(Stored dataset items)
----------

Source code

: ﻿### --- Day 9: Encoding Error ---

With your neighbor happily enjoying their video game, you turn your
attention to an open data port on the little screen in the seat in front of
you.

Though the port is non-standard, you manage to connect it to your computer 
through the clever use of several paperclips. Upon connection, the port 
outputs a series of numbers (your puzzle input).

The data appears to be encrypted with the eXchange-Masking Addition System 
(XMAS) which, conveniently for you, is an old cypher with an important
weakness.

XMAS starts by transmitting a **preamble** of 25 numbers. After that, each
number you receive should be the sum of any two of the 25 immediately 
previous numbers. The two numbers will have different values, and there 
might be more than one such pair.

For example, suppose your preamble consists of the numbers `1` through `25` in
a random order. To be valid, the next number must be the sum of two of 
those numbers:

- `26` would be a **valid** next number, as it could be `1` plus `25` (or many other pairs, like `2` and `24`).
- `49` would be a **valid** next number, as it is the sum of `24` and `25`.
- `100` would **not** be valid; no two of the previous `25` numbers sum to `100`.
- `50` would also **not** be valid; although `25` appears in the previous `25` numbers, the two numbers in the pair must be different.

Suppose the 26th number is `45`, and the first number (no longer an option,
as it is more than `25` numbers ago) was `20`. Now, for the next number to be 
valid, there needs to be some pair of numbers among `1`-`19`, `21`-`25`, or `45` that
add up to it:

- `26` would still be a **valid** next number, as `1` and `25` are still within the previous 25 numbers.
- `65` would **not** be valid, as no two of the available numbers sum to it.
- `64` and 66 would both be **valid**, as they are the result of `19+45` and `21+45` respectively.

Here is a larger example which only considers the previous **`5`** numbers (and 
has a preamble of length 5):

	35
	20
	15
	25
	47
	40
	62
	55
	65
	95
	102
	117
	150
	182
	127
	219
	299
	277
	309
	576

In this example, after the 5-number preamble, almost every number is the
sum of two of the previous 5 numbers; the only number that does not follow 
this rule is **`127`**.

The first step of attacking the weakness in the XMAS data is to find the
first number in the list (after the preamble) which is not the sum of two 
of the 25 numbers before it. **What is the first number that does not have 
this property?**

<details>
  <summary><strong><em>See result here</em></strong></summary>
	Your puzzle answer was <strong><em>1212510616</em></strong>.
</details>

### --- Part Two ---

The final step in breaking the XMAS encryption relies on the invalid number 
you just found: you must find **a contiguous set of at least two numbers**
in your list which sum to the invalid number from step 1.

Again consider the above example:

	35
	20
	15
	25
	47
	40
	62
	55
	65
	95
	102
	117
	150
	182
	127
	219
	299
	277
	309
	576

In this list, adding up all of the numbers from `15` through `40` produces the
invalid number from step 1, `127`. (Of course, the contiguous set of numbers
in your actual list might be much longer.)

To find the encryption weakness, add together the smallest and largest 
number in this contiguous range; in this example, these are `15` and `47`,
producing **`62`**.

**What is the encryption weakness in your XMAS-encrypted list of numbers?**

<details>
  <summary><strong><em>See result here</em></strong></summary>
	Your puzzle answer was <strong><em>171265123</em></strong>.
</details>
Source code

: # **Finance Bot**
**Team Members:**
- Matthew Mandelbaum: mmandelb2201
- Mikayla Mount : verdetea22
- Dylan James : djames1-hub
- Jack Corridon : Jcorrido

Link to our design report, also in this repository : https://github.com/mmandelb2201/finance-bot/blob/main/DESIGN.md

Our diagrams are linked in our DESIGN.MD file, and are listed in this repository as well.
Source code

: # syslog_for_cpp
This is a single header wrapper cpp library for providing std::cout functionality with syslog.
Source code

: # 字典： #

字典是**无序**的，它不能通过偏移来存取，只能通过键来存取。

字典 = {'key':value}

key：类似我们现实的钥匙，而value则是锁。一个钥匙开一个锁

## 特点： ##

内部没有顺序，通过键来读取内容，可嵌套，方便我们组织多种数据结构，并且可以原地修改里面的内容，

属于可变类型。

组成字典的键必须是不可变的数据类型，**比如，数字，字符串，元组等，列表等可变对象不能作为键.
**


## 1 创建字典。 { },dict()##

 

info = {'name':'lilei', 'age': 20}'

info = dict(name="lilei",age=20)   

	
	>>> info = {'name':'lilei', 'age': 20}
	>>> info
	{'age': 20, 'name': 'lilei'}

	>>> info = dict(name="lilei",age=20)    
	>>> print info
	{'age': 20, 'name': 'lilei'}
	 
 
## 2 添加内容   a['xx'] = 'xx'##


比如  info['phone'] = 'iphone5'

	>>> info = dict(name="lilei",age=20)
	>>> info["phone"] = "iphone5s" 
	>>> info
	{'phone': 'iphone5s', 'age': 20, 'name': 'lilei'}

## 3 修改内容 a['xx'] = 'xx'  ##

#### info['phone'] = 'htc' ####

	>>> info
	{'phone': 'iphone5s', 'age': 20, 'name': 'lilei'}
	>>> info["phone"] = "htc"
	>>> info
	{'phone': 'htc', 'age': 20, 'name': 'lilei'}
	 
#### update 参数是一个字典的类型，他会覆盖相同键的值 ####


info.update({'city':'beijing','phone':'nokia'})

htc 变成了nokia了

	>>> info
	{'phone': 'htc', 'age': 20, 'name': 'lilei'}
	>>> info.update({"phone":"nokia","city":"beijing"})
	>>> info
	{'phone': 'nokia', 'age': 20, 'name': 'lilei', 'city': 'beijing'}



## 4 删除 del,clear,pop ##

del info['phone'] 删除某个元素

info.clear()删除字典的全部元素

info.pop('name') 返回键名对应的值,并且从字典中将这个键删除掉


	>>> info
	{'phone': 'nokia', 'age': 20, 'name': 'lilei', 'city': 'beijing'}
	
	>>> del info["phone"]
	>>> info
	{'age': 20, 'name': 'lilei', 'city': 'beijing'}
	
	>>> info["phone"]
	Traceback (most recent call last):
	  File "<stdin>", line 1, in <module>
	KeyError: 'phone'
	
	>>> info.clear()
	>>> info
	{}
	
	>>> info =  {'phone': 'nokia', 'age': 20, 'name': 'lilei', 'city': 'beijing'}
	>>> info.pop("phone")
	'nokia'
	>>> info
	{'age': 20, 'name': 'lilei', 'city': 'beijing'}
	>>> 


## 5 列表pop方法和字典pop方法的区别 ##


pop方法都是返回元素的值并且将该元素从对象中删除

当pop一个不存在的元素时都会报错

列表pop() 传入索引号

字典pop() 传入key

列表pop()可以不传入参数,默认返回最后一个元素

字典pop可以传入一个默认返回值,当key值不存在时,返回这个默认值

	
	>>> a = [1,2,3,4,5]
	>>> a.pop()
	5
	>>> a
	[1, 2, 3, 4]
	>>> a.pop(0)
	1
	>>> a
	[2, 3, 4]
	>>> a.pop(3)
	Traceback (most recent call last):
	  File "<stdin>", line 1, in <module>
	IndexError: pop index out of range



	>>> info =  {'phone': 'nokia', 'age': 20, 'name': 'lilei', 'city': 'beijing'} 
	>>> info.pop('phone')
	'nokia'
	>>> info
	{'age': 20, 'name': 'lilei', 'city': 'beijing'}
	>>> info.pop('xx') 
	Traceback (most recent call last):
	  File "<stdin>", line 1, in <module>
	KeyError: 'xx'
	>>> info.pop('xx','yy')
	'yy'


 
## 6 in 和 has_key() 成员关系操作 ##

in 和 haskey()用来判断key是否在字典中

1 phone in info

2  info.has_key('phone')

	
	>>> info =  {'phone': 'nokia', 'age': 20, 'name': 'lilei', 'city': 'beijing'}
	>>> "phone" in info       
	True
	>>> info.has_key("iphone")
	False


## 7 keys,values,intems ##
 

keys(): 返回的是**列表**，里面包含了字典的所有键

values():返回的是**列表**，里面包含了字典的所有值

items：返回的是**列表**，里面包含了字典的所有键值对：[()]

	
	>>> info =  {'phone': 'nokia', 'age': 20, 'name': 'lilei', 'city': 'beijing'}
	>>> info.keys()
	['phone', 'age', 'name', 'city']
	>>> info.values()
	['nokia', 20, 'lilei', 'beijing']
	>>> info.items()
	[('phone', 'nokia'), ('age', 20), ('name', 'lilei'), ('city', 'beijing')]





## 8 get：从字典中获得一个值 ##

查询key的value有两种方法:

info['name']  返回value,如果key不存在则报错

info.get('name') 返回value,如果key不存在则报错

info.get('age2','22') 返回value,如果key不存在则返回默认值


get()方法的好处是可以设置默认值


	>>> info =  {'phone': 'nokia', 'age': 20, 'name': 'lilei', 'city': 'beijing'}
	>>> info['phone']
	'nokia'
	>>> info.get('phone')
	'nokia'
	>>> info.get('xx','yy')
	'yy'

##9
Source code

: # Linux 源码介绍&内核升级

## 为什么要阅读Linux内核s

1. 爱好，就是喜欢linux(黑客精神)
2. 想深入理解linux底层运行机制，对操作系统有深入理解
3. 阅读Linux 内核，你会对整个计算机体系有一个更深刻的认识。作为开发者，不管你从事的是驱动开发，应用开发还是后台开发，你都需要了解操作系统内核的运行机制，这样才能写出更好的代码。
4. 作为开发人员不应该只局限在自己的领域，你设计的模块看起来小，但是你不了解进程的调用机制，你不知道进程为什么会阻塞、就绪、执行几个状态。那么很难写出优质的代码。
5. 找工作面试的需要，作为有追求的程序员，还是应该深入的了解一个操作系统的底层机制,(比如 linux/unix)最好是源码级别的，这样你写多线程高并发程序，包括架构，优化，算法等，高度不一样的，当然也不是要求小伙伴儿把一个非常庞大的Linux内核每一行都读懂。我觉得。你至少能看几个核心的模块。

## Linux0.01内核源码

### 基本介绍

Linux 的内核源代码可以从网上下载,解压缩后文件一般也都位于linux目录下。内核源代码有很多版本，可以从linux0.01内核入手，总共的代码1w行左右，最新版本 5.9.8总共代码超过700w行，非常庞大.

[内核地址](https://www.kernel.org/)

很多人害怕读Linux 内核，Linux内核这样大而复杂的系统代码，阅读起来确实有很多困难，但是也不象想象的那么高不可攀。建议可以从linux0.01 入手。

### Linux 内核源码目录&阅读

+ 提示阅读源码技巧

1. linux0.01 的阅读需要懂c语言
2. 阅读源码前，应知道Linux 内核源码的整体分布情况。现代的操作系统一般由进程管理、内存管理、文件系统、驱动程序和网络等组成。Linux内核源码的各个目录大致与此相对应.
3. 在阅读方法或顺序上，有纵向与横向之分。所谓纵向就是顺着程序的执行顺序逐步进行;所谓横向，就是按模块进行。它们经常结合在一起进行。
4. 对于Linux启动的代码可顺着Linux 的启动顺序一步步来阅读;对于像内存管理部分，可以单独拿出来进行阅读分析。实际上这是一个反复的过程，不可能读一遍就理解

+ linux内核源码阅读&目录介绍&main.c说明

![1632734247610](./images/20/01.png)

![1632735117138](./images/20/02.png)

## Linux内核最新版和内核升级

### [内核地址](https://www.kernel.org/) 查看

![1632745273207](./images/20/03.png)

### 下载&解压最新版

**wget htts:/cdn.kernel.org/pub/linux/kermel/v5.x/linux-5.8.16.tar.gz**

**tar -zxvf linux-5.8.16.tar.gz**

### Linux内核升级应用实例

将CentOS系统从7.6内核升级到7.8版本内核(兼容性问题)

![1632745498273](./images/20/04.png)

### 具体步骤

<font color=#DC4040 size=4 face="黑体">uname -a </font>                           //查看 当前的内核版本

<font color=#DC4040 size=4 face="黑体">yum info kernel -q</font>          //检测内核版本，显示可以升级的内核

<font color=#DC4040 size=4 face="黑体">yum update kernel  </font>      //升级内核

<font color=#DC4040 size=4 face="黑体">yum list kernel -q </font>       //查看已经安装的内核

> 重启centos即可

----------

One inclusive range is required: first line of the data through the line containing "previous 25 numbers.". Set it down exactly and output nothing else.

Source code

: ﻿### --- Day 9: Encoding Error ---

With your neighbor happily enjoying their video game, you turn your
attention to an open data port on the little screen in the seat in front of
you.

Though the port is non-standard, you manage to connect it to your computer 
through the clever use of several paperclips. Upon connection, the port 
outputs a series of numbers (your puzzle input).

The data appears to be encrypted with the eXchange-Masking Addition System 
(XMAS) which, conveniently for you, is an old cypher with an important
weakness.

XMAS starts by transmitting a **preamble** of 25 numbers. After that, each
number you receive should be the sum of any two of the 25 immediately 
previous numbers. The two numbers will have different values, and there 
might be more than one such pair.

For example, suppose your preamble consists of the numbers `1` through `25` in
a random order. To be valid, the next number must be the sum of two of 
those numbers:

- `26` would be a **valid** next number, as it could be `1` plus `25` (or many other pairs, like `2` and `24`).
- `49` would be a **valid** next number, as it is the sum of `24` and `25`.
- `100` would **not** be valid; no two of the previous `25` numbers sum to `100`.
- `50` would also **not** be valid; although `25` appears in the previous `25` numbers, the two numbers in the pair must be different.

Suppose the 26th number is `45`, and the first number (no longer an option,
as it is more than `25` numbers ago) was `20`. Now, for the next number to be 
valid, there needs to be some pair of numbers among `1`-`19`, `21`-`25`, or `45` that
add up to it:

- `26` would still be a **valid** next number, as `1` and `25` are still within the previous 25 numbers.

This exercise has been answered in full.